Three light colored columns, balanced on the back of an arc of darkened wood, seem to brace themselves to the work of holding up the sleeping platform of this headrest. Together, the arc and the columns comprise an unusual central panel. The arc spans the distance between the outer edges of the double-lobed base. The two lobes themselves feel splayed out by the force of the load above with their spreading chamfered sides and, in connecting with each other, create a definite indent on either side of the base. In fact, the gestalt of the headrest seems like a zany ideogram for a person carrying a load – a caryatid.
This headrest resembles an example in the Musée d’Ethnographie de la Ville Neuchatel, collected by Henri Junod in the late 19th century. He had identified it as ‘Ronga’, a group that lived around the Delagoa Bay area. Its museum accession date is 1892 and it is also illustrated in his The Life of an African Tribe.

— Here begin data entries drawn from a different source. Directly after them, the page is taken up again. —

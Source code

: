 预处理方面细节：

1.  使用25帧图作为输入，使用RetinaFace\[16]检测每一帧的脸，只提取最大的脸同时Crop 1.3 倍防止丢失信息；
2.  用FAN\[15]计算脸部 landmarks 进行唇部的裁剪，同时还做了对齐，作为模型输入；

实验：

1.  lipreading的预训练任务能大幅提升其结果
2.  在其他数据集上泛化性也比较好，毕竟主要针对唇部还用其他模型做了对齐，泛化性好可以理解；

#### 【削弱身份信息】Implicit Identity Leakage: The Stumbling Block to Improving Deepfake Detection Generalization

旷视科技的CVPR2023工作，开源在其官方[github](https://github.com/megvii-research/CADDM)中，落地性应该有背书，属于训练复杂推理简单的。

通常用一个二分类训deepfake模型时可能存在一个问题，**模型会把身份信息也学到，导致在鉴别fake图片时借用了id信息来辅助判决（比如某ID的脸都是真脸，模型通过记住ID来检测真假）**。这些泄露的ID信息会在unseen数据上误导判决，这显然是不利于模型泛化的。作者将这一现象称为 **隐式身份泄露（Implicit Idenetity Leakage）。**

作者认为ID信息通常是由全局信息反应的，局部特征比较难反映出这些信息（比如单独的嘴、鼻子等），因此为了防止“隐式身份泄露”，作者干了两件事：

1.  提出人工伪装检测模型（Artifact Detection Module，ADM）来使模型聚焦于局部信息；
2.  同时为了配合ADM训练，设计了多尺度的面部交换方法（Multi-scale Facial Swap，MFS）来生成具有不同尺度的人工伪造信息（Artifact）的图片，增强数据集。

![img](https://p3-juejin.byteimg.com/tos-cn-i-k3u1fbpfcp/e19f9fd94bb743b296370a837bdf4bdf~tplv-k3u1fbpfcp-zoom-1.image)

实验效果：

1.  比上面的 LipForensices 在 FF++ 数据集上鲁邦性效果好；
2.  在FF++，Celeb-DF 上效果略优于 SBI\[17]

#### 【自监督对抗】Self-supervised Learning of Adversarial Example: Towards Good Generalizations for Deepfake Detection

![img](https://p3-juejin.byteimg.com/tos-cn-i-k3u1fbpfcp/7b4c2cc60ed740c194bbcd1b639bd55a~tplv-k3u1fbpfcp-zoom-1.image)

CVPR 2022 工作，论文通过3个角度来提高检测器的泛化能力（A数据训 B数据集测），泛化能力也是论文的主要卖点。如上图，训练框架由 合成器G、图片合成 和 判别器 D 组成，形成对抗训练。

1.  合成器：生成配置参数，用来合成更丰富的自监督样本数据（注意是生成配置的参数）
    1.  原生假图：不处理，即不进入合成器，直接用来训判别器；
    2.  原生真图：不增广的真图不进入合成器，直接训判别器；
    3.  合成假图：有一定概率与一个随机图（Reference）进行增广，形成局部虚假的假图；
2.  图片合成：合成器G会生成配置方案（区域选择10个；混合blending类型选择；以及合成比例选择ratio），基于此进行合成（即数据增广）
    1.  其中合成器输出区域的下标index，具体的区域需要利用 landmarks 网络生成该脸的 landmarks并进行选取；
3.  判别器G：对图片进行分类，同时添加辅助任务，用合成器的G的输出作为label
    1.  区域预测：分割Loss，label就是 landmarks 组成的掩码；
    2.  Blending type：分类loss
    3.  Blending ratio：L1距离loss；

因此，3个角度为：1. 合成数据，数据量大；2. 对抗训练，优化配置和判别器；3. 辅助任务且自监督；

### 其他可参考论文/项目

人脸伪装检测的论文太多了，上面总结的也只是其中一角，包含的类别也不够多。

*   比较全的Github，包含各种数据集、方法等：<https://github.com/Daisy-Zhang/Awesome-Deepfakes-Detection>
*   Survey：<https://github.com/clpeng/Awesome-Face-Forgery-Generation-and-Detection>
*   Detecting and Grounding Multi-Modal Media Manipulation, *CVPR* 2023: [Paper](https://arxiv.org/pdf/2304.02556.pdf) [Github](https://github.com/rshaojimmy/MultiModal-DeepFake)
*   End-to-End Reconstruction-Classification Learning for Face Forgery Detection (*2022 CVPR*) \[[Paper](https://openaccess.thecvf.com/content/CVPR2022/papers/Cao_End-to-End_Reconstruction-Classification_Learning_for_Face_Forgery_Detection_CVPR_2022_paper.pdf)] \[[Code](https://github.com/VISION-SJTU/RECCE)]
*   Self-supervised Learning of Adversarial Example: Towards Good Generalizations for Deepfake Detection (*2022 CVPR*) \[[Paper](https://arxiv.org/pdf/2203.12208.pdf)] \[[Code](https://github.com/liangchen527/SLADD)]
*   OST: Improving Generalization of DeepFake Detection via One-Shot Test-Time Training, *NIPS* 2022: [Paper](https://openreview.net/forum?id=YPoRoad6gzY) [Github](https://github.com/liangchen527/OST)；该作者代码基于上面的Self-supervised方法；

Junod’s example has strings of animal teeth, birds’s claws, metal and glass beads draped about its ‘torso’ in much the same way as the previous example (No. 6) has.
This headrest also bears a strong similarity to two examples in the Johannesburg Art Gallery collection, which are documented as having been collected by the Rev. AA Jaques for the Suisse Romand mission school at Lemana in modern-day Limpopo, about 100 km south of Zimbabwe and 100 km west of the Mozambican border.